In this post we quickly examine the most recent earnings report from CCUR Holdings (ticker CCUR), issued on November 1st (yes, we are very late, apologies!). For reference, please see (A) the company's Q1 FY 2020 earnings press release here and Form 10-Q filing here for a much more in-depth review and (B) a chart showing the recent performance of the company's shares immediately below:
CCUR reported positive net income of $3.4 million in the quarter, which might not sound like too much in the abstract, however this amount is close to 10% of the company's current market cap. Not bad for 90 days' work. In addition, CCUR's book value now stands at $6.40/share, meaning that there is still 58% appreciation potential in the stock just to "get back to even", as it were. While one shouldn't necessarily expect this level of net income quarterly going forward (especially since the most recent quarter included slightly over $1 million in realized gains, which are dependent to some degree on overall stock market movements), it does seem that CCUR is moving steadily towards sustainable profitability. Should a sustainably profitable diversified alternative finance company really trade at less than 2/3 of book value when interest rates are at rock bottom levels? We don't think so. At our longer term target of 1.25X book value, CCUR would trade at $8, about double the recent price.
In effect, the past year at CCUR has been an ongoing process of standing-up a brand new business model (MCA funding, real estate investment and a portfolio of equity and bond investments managed by significant shareholder Julian Singer [please see our prior blogs and research write-ups on the company on this website]). So it's not a surprise that the financials have bounced around significantly on a quarterly basis.
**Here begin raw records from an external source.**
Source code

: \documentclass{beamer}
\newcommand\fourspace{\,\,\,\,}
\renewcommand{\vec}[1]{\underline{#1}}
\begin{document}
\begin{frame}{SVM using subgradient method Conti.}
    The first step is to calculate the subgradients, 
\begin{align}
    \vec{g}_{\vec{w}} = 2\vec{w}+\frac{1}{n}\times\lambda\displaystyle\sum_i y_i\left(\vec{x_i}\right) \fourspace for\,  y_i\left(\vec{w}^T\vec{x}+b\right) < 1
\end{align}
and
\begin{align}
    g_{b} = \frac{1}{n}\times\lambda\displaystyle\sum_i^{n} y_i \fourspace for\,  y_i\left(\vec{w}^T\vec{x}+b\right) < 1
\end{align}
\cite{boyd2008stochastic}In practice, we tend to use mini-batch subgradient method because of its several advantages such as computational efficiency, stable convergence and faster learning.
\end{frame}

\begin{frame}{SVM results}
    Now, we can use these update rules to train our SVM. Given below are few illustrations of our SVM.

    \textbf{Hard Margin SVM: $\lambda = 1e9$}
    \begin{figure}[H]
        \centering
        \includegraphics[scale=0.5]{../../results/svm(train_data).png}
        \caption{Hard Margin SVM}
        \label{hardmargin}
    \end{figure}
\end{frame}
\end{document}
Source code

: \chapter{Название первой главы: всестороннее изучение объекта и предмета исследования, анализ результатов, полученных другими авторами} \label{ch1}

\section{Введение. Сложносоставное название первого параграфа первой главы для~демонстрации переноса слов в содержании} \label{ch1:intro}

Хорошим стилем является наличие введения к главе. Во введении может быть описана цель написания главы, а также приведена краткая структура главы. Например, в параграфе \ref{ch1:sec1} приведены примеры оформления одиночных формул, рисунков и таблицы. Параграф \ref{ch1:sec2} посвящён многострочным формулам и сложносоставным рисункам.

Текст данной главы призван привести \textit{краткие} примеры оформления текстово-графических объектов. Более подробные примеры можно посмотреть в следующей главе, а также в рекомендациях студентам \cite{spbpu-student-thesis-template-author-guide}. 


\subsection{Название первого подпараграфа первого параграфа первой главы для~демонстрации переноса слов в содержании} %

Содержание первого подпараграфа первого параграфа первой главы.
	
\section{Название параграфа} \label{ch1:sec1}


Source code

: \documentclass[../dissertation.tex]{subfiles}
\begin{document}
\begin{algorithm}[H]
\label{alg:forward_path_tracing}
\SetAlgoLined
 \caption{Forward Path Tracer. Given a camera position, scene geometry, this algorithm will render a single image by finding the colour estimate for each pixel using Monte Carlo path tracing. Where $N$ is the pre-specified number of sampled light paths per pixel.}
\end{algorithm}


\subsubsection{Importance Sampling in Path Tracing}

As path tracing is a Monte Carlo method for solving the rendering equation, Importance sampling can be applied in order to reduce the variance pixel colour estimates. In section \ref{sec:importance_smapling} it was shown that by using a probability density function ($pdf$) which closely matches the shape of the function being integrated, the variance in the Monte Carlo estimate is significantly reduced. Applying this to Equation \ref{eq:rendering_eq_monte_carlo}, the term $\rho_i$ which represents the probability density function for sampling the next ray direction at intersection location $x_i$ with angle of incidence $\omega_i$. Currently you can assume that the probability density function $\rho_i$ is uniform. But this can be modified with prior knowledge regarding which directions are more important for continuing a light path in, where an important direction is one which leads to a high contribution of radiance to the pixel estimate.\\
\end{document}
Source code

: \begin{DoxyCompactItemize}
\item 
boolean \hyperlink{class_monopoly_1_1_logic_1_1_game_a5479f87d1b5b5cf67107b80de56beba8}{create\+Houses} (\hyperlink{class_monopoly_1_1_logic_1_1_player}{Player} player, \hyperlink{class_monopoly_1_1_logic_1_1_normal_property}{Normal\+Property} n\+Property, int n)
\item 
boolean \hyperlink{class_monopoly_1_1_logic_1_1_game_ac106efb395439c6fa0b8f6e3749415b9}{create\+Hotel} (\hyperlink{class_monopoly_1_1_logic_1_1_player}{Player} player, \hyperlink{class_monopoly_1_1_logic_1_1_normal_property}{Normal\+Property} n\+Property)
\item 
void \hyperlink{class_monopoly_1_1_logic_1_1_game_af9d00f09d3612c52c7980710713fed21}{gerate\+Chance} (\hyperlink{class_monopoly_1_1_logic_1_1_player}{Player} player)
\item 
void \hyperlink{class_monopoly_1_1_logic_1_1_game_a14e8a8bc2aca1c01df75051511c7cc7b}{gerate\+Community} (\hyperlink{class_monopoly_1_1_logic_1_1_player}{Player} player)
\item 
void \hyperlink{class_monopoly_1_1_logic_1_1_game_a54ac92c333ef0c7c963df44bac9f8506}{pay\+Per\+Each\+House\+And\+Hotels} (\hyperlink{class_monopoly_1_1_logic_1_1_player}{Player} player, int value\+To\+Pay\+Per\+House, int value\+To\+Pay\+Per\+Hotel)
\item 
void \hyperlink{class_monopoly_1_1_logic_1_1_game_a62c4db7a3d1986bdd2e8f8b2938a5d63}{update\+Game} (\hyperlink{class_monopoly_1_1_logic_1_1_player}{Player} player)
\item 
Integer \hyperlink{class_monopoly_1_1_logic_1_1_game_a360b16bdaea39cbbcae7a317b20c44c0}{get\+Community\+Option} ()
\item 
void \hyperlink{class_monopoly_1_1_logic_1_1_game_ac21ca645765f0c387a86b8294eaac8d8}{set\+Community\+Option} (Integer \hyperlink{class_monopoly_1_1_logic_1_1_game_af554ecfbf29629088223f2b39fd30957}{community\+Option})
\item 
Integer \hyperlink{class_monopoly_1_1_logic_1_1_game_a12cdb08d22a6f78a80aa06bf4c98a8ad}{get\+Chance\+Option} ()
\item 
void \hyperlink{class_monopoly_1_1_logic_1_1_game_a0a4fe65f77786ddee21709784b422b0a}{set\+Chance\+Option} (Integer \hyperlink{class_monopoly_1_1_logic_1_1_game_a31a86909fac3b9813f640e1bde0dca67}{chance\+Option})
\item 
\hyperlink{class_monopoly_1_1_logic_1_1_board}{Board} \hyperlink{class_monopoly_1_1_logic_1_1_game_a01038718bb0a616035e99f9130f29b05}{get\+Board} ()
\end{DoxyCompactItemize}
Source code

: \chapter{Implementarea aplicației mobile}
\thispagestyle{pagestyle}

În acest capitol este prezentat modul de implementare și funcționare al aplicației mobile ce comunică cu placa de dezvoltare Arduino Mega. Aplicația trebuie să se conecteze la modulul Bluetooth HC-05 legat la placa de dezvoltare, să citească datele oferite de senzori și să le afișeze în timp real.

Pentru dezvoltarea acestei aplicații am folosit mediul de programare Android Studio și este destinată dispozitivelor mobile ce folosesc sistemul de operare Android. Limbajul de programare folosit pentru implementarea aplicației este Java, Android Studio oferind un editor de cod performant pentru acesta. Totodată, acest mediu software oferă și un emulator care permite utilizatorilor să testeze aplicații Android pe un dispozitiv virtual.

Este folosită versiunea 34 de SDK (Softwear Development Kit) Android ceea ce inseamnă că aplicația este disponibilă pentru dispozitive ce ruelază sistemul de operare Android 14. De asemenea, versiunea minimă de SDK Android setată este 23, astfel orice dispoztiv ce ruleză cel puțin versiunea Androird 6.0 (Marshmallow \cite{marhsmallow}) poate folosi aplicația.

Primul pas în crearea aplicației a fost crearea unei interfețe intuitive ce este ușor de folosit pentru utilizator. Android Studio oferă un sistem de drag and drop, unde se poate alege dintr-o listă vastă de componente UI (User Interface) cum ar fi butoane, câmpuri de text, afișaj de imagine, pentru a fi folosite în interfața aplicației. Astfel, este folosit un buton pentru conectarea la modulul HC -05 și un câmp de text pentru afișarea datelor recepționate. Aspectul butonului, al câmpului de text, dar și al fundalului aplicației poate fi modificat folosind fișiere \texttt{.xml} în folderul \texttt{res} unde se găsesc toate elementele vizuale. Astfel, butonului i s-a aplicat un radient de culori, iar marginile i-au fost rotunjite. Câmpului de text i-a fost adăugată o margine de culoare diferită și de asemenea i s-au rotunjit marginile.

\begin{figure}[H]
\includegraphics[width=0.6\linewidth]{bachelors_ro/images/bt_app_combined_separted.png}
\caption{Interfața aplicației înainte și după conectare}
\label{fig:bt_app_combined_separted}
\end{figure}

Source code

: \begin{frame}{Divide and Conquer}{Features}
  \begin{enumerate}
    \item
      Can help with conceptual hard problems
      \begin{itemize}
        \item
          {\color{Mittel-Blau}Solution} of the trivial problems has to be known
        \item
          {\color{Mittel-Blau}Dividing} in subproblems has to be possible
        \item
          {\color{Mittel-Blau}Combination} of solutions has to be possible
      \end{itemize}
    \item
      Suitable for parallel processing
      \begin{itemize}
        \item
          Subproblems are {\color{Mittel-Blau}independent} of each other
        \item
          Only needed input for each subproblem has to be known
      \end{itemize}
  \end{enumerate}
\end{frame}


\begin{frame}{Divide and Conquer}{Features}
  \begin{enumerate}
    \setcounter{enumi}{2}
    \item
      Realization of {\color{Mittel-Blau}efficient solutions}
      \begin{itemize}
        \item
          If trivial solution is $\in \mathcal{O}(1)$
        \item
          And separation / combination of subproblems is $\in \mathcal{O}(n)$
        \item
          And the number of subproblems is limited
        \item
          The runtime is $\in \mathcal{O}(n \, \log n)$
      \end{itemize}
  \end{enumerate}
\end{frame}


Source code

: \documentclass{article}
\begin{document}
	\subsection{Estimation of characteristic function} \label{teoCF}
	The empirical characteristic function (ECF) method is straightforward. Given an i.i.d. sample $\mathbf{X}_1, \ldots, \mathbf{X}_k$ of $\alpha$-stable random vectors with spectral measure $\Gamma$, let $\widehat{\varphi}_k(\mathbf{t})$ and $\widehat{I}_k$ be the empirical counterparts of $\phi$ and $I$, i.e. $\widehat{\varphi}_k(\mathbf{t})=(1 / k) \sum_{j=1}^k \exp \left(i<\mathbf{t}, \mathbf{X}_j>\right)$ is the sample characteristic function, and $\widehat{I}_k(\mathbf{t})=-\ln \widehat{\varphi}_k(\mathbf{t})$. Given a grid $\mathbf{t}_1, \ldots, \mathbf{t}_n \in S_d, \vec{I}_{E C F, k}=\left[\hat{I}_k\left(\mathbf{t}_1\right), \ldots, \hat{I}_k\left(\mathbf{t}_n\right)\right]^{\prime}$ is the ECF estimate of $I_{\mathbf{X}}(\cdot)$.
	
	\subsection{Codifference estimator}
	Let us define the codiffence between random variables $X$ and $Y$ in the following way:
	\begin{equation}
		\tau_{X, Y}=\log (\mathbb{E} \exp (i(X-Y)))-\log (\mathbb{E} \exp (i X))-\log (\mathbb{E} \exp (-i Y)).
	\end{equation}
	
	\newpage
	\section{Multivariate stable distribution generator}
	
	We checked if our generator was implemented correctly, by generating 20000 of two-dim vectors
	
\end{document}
In the most recent quarter, all aspects of the business contributed positively to results.
Investors seem to be missing the forest for the trees here (in our humble opinion). Rather than looking at how the company performed 2 or 3 quarters ago, shouldn't the rational investor try to project forward the trend in the company's results? Here is what the trend looks like currently (CCUR quarterly net income in $000s):
[Source: Barron's, company filings.]
And if we zoom out a bit in time and take another look at the long-term stock chart, this is what we think is going on with CCUR:
Our takeaway from all of this?
Rome wasn't built in a day. CCUR's stock won't return to double digits in a week or a month either. Investors (perhaps wisely) discount the "green shoots" of any new business model and wait to see if it's truly sustainable before bidding up shares. Yet, as Warren Buffett has said, "If you wait for robins, Spring will be over." And if you wait until a turnaround has fully turned around, you will miss out on most of the share gains. Thus, we plan to hold CCUR indefinitely as a core part of our portfolio, despite the obvious risks involved in turnarounds generally (as Buffett also famously remarked, "Most turnarounds don't"!).
DISCLOSURE: Long CCUR.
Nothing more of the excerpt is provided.